UK DVD & Blu-ray Releases: Monday 5th March 2012

Including The Ides of March, Contagion and Anonymous

DVD & BLU-RAY PICKS

The Ides of March (Entertainment One): Adapted from Beau Williams’ stage play Farragut North, the basic story is a cocktail loosely inspired by the skulduggery of recent US presidential primaries. It focuses on a young, ambitious strategist (Ryan Gosling) who is assisting his campaign boss (Philip Seymour Hoffman) in getting an inspirational Democratic candidate (George Clooney) elected. With the Republican field bare, the primary takes on extra significance, especially when a rival campaign manager (Paul Giamatti), a journalist (Marisa Tomei) and an intern (Evan Rachel Wood) start to pose ethical and moral dilemmas.
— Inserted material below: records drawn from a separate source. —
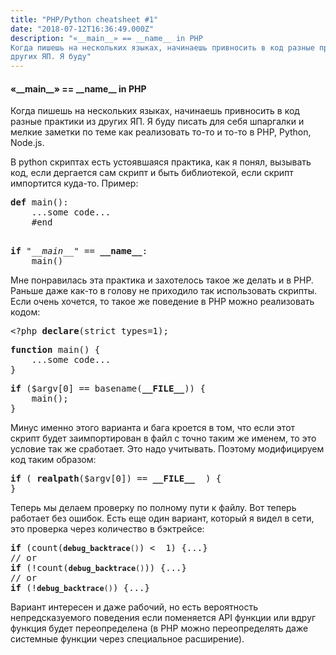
 ```yaml
---
title: "PHP/Python cheatsheet #1"
date: "2018-07-12T16:36:49.000Z"
description: "«__main__» == __name__ in PHP
Когда пишешь на нескольких языках, начинаешь привносить в код разные практики из
других ЯП. Я буду"
---
```


<h4>&#171;__main__&#187; == __name__ in PHP</h4>
<p>Когда пишешь на нескольких языках, начинаешь привносить в код разные практики из других ЯП. Я буду писать для себя шпаргалки и мелкие заметки по теме как реализовать то-то и то-то в PHP, Python, Node.js.</p>
<p>В python скриптах есть устоявшаяся практика, как я понял, вызывать код, если дергается сам скрипт и быть библиотекой, если скрипт импортится куда-то. Пример:</p>
<pre><strong>def</strong> main():<br>    ...some code...<br>    #end<br><br></pre>
<pre><strong>if</strong> "<em>__main__</em>" == <strong>__name__</strong>:<br>    main()</pre>
<p>Мне понравилась эта практика и захотелось такое же делать и в PHP. Раньше даже как-то в голову не приходило так использовать скрипты. Если очень хочется, то такое же поведение в PHP можно реализовать кодом:</p>
<pre>&lt;?php <strong>declare</strong>(strict_types=1);</pre>
<pre><strong>function</strong> main() {<br>    ...some code...<br>}</pre>
<pre><strong>if</strong> ($argv[0] == basename(<strong>__FILE__</strong>)) {<br>    main();<br>}</pre>
<p>Минус именно этого варианта и бага кроется в том, что если этот скрипт будет заимпортирован в файл с точно таким же именем, то это условие так же сработает. Это надо учитывать. Поэтому модифицируем код таким образом:</p>
<pre><strong>if</strong> ( <strong>realpath</strong>($argv[0]) == <strong>__FILE__</strong>  ) {<br>}</pre>
<p>Теперь мы делаем проверку по полному пути к файлу. Вот теперь работает без ошибок. Есть еще один вариант, который я видел в сети, это проверка через количество в бэктрейсе:</p>
<pre><strong>if</strong> (count(<code><strong>debug_backtrace</strong>()</code>) &lt;  1) {...}<br>// or<br><strong>if</strong> (!count(<code><strong>debug_backtrace</strong>()</code>)) {...}<br>// or<br><strong>if</strong> (!<code><strong>debug_backtrace</strong>()</code>) {...}</pre>
<p>Вариант интересен и даже рабочий, но есть вероятность непредсказуемого поведения если поменяется API функции или вдруг функция будет переопределена (в PHP можно переопределять даже системные функции через специальное расширение).</p>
With a script credited to Williams, Clooney and Grant Heslov, it seems to be a deliberate attempt to apply the weary but wise tone of classic 1970s cinema to recent times. Clooney’s approach as director draws on the best work of Alan Pakula and Sidney Lumet, with moral ambiguity, composed framing and a considered use of long takes all adding to the atmosphere. [Read our full review here] [Buy on Blu-ray or DVD from Amazon UK]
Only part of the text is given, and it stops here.